> **Assignment**: Read the lines of the data below and retrieve those with "main".

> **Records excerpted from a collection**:
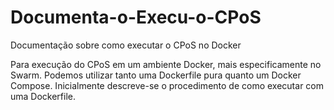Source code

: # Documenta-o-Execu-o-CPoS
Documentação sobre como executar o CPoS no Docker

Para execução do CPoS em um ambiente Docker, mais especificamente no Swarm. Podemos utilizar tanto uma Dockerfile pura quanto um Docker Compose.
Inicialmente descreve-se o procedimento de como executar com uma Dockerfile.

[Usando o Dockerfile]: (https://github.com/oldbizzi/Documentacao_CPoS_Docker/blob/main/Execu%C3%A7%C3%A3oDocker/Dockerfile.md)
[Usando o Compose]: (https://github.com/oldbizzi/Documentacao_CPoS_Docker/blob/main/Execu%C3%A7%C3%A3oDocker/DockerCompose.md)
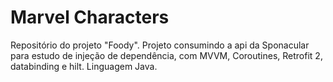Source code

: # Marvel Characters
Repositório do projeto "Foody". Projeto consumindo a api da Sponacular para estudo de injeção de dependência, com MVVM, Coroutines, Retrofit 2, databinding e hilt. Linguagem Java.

> **Result of this task**:
[Usando o Dockerfile]: (https://github.com/oldbizzi/Documentacao_CPoS_Docker/blob/main/Execu%C3%A7%C3%A3oDocker/Dockerfile.md)
[Usando o Compose]: (https://github.com/oldbizzi/Documentacao_CPoS_Docker/blob/main/Execu%C3%A7%C3%A3oDocker/DockerCompose.md)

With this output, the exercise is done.